Menurut Marcin Majka dalam artikel jurnal “Dead Horse Theory: How to Rebuild and Revitalize Your Product”, kurangnya budaya inovatif memicu perlawanan terhadap perubahan di dalam organisasi, yang berdampak pada adaptabilitas. Hierarki yang kaku dan penghindaran risiko dapat menghambat kreativitas dan menghalangi respons yang efektif terhadap dinamika pasar.
Mempertahankan strategi yang sudah terbukti gagal dapat berdampak negatif, misalnya pemborosan sumber daya, penurunan moral tim, kehilangan peluang dan reputasi publik. Waktu, uang, dan tenaga, yang seharusnya bisa dialokasikan untuk strategi yang lebih efektif, justru terbuang percuma. Ketika menyadari upayanya tidak membuahkan hasil, motivasi dan produktivitas tim akan menurun.
Jika terus fokus pada strategi yang gagal, sebuah organisasi bakal kehilangan peluang untuk mengembangkan inovasi berikutnya, bahkan merusak reputasi organisasi di mata pemangku kebijakan, pelanggan, investor, mitra bisnis, dan pangsa pasar.

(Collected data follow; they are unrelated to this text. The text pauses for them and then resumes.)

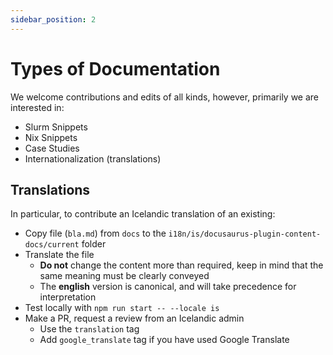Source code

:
 ```yaml
---
sidebar_position: 2
---
```


# Types of Documentation

We welcome contributions and edits of all kinds, however, primarily we are interested in:

- Slurm Snippets
- Nix Snippets
- Case Studies
- Internationalization (translations)

## Translations

In particular, to contribute an Icelandic translation of an existing:

- Copy file (`bla.md`) from `docs` to the `i18n/is/docusaurus-plugin-content-docs/current` folder
- Translate the file
  - **Do not** change the content more than required, keep in mind that the same meaning must be clearly conveyed
  - The **english** version is canonical, and will take precedence for interpretation
- Test locally with `npm run start -- --locale is`
- Make a PR, request a review from an Icelandic admin
  - Use the `translation` tag
  - Add `google_translate` tag if you have used Google Translate
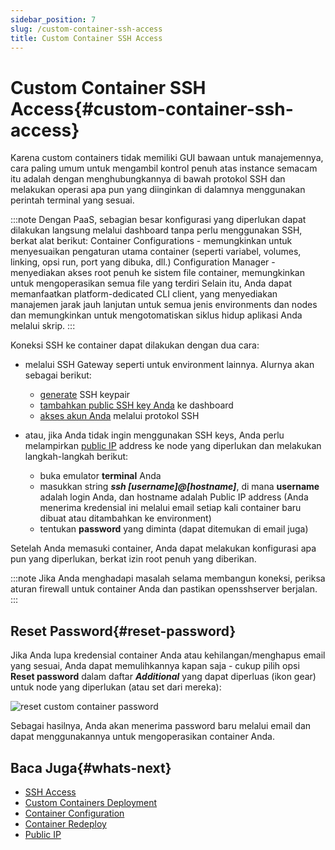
 ```yaml
---
sidebar_position: 7
slug: /custom-container-ssh-access
title: Custom Container SSH Access
---
```


# Custom Container SSH Access{#custom-container-ssh-access}

Karena custom containers tidak memiliki GUI bawaan untuk manajemennya, cara paling umum untuk mengambil kontrol penuh atas instance semacam itu adalah dengan menghubungkannya di bawah protokol SSH dan melakukan operasi apa pun yang diinginkan di dalamnya menggunakan perintah terminal yang sesuai.

:::note
Dengan PaaS, sebagian besar konfigurasi yang diperlukan dapat dilakukan langsung melalui dashboard tanpa perlu menggunakan SSH, berkat alat berikut: Container Configurations - memungkinkan untuk menyesuaikan pengaturan utama container (seperti variabel, volumes, linking, opsi run, port yang dibuka, dll.) Configuration Manager - menyediakan akses root penuh ke sistem file container, memungkinkan untuk mengoperasikan semua file yang terdiri Selain itu, Anda dapat memanfaatkan platform-dedicated CLI client, yang menyediakan manajemen jarak jauh lanjutan untuk semua jenis environments dan nodes dan memungkinkan untuk mengotomatiskan siklus hidup aplikasi Anda melalui skrip.
:::

Koneksi SSH ke container dapat dilakukan dengan dua cara:

  * melalui SSH Gateway seperti untuk environment lainnya. Alurnya akan sebagai berikut:

    * [generate](<https://docs.dewacloud.com/docs/ssh-generate-key/>) SSH keypair
    * [tambahkan public SSH key Anda](<https://docs.dewacloud.com/docs/ssh-add-key/>) ke dashboard
    * [akses akun Anda](<https://docs.dewacloud.com/docs/ssh-access/>) melalui protokol SSH
  * atau, jika Anda tidak ingin menggunakan SSH keys, Anda perlu melampirkan [public IP](<https://docs.dewacloud.com/docs/public-ip/>) address ke node yang diperlukan dan melakukan langkah-langkah berikut:

    * buka emulator **terminal** Anda
    * masukkan string _**ssh [username]@[hostname]**_, di mana **username** adalah login Anda, dan hostname adalah Public IP address (Anda menerima kredensial ini melalui email setiap kali container baru dibuat atau ditambahkan ke environment)
    * tentukan **password** yang diminta (dapat ditemukan di email juga)

Setelah Anda memasuki container, Anda dapat melakukan konfigurasi apa pun yang diperlukan, berkat izin root penuh yang diberikan.

:::note
Jika Anda menghadapi masalah selama membangun koneksi, periksa aturan firewall untuk container Anda dan pastikan opensshserver berjalan.
:::

## Reset Password{#reset-password}

Jika Anda lupa kredensial container Anda atau kehilangan/menghapus email yang sesuai, Anda dapat memulihkannya kapan saja - cukup pilih opsi **Reset password** dalam daftar _**Additional**_ yang dapat diperluas (ikon gear) untuk node yang diperlukan (atau set dari mereka):

![reset custom container password](#)

Sebagai hasilnya, Anda akan menerima password baru melalui email dan dapat menggunakannya untuk mengoperasikan container Anda.

## Baca Juga{#whats-next}

  * [SSH Access](<https://docs.dewacloud.com/docs/ssh-gate/>) 
  * [Custom Containers Deployment](<https://docs.dewacloud.com/docs/custom-containers-deployment/>) 
  * [Container Configuration](<https://docs.dewacloud.com/docs/container-configuration/>) 
  * [Container Redeploy](<https://docs.dewacloud.com/docs/container-redeploy/>) 
  * [Public IP](<https://docs.dewacloud.com/docs/public-ip/>) 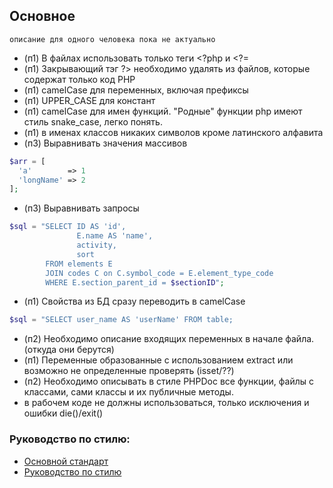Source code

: ## Основное
```описание для одного человека пока не актуально```

* (п1) В файлах использовать только теги <?php и <?=
* (п1) Закрывающий тэг ?> необходимо удалять из файлов, которые содержат только код PHP
* (п1) camelCase для переменных, включая префиксы
* (п1) UPPER_CASE для констант
* (п1) camelCase для имен функций. "Родные" функции php имеют стиль snake_case, легко понять.
* (п1) в именах классов никаких символов кроме латинского алфавита
* (п3) Выравнивать значения массивов
```php
$arr = [
  'a'        => 1
  'longName' => 2
];
```
* (п3) Выравнивать запросы
```php
$sql = "SELECT ID AS 'id',
               E.name AS 'name', 
               activity, 
               sort
        FROM elements E
        JOIN codes C on C.symbol_code = E.element_type_code
        WHERE E.section_parent_id = $sectionID"; 
```
* (п1) Свойства из БД сразу переводить в camelCase
```php
$sql = "SELECT user_name AS 'userName' FROM table;
```
* (п2) Необходимо описание входящих переменных в начале файла. (откуда они берутся)
* (п1) Переменные образованные с использованием extract или возможно не определенные проверять (isset/??) 
* (п2) Необходимо описывать в стиле PHPDoc все функции, файлы с классами, сами классы и их публичные методы.
* в рабочем коде не должны использоваться, только исключения и ошибки die()/exit()

### Руководство по стилю:

* [Основной стандарт](https://world-hello.ru/php/psr/psr-1.html)
* [Руководство по стилю](https://world-hello.ru/php/psr/psr-2.html)
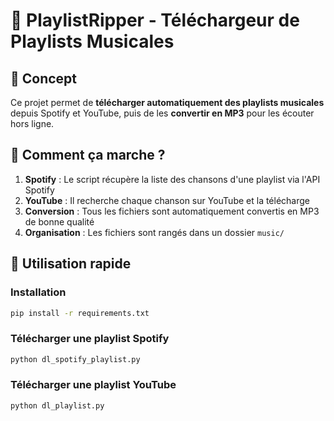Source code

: # 🎵 **PlaylistRipper** - Téléchargeur de Playlists Musicales

## 📖 Concept

Ce projet permet de **télécharger automatiquement des playlists musicales** depuis Spotify et YouTube, puis de les **convertir en MP3** pour les écouter hors ligne.

## 🎯 Comment ça marche ?

1. **Spotify** : Le script récupère la liste des chansons d'une playlist via l'API Spotify
2. **YouTube** : Il recherche chaque chanson sur YouTube et la télécharge
3. **Conversion** : Tous les fichiers sont automatiquement convertis en MP3 de bonne qualité
4. **Organisation** : Les fichiers sont rangés dans un dossier `music/`

## 🚀 Utilisation rapide

### Installation
```bash
pip install -r requirements.txt
```

### Télécharger une playlist Spotify
```bash
python dl_spotify_playlist.py
```

### Télécharger une playlist YouTube  
```bash
python dl_playlist.py
```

Agar tak terjebak dalam Teori Kuda Mati, pemimpin perlu mengambil langkah-langkah proaktif. Misalnya, melakukan evaluasi secara teratur terhadap strategi yang sedang dijalankan dengan berlandaskan pada data dan metrik yang jelas untuk mengukur efektivitasnya.
Sudah banyak penelitian yang menyimpulkan bahwa jalannya organisasi ditentukan oleh keputusan pemimpin. Pemimpin sejati memahami momentum ketika organisasinya perlu berubah arah, menyetop berbagai kerugian, dan menghentikan proyek yang tidak produktif.
Pemimpin harus memiliki keberanian untuk mengakui ketika strateginya sudah jelas tidak akan berhasil. Ini bukan tanda kelemahan, melainkan kedewasaan dan kecerdasan. Kegagalan merupakan bagian dari proses belajar untuk menerima kenyataan bahwa tidak semua upaya akan berhasil.
Dengan mengakui kegagalan dan menghentikannya, organisasi akan terdorong untuk berinovasi dan bereksperimen tanpa rasa takut. Jadi, jika hari ini Anda menemukan diri Anda atau organisasi Anda sedang “menunggangi kuda mati”, ingatlah bahwa terkadang langkah terbaik adalah turun dari kuda tersebut dan mencari kendaraan baru yang lebih menjanjikan.